There is no presumption of wrongdoing in the following but the chain of events could be scanned for evolutionary causation, remembering the only inquiries into the strategic matters recommended against the outcomes reached through the chronology:

  • MTR is included as a pre-qualified contractor (with others) for the CBD Metro “fiasco” in 2009
  • February 16 2010 Brendan Lyon, the executive director of Infrastructure Partnerships Australia, which represents the construction industry, said the government should build the metro to Rozelle. ”Metro rail offers a genuine game-changer for the city. We don’t want the CBD Metro delayed, because it starts to put the step-change into place.”
  • Feb 22 2010 Premier Keneally abandoned the CBD Metro. The shadow minister Gladys Berejiklian said the metros were doomed if the Coalition won. ”We want to reassure the community – if we do win the next election, our absolute priorities will be to construct the north-west and south-west rail links.”  Brendan Lyon of Infrastructure Partnerships Australia said he was “profoundly disappointed” at the demise of the Metro.  “This decision shreds the credibility of the government in delivering projects,” he said. “NSW bureaucrats have worked tirelessly to get this project to tender — it is very disappointing to see that this work and considerable taxpayer dollars have been squandered.”
  • Apr 7 2011
    • Ms Berejiklian said Rodd Staples, the former chief executive of the Sydney Metro Authority, would lead the NW project, and said he should not be judged by his previous role. “We will not blame very, very talented people for the mistakes of the previous Labor government”.  Despite the CBD Metro debacle, which has cost NSW taxpayers more than $400 million since it was cancelled by the Keneally government, Mr Staples won a reputation with private sector infrastructure groups.  Since the demise of the CBD Metro, Mr Staples is known to have been examining ways of converting part of the CityRail grid to a single-deck, high-frequency metro-style system.  Ms Berejiklian, however, confirmed that standard double-decked trains would run on the new rail line. ”This is a heavy rail link,” she said.
    • Ms Berejiklian has appointed Owen Johnstone-Donnet, an experienced Liberal adviser and former executive with the infrastructure lobby Tourism and Transport Taskforce, as chief of staff. Larry McGrath, from the TTF’s sister organisation, Infrastructure Partnerships Australia, is her policy director. The executive director of Infrastructure Partnerships Australia, Brendan Lyon, said Mr Staples’s appointment was particularly welcome. Mr Lyon said the government should consider a public-private partnership to deliver the north-west line. [NB  TTF and IPA were steadfast supporters of the CBD Metro.]

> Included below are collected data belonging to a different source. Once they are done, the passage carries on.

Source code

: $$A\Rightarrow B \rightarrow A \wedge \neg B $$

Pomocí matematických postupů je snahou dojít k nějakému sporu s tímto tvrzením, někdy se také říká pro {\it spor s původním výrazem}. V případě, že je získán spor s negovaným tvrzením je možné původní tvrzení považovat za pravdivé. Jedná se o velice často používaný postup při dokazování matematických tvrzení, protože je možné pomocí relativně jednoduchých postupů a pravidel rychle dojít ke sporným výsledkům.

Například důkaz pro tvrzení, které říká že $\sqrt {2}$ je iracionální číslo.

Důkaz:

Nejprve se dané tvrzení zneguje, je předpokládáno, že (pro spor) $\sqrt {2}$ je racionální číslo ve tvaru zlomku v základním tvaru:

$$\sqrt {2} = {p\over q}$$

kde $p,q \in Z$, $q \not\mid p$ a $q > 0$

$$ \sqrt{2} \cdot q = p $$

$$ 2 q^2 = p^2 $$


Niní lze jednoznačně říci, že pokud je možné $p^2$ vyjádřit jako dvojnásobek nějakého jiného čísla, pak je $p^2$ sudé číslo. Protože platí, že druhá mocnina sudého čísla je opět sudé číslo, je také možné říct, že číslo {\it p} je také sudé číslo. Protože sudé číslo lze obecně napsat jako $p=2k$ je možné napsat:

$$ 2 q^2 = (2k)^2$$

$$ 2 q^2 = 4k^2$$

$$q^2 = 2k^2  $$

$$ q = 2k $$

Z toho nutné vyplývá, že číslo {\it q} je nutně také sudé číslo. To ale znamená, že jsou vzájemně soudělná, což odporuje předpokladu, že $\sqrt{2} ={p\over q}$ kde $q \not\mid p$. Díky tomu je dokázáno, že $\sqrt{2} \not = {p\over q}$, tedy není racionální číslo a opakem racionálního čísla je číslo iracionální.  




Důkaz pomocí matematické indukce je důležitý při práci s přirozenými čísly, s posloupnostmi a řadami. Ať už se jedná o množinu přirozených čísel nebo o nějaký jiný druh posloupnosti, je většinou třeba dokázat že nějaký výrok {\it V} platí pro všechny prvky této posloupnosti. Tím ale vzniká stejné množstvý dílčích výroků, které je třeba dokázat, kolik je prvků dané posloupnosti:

  • iNSW SIS in 2012 reported a very high capacity of metro trains and low capacity of double-deckers (vs Christie’s and other’s reports), the information having been provided by MTR, the Hong Kong operator which has majority ownership by the Chinese Government. It recommends against proceeding with the second Harbour crossing.
  • June 2012 Government decides to convert the NW heavy rail line to metro standards
  • MTR showcases its straight-line trains in The Hills media in January 2014 (in other media earlier and later). (The straight-line has been pilloried due to the unforeseen costs of adjusting existing station platforms.)
  • MTR is the operating contractor to Metro Trains, announced in June 2014.
  • May 23 2015 High-rise apartments could soon spring up around stations along the rail lines from Sydenham to Bankstown, and from Glenfield to Macarthur, as part of state government plans to increase the city’s supply of housing. In what’s being seen as a trade-off between improvements in infrastructure and dramatic increases in the amount of high-density development to be allowed ….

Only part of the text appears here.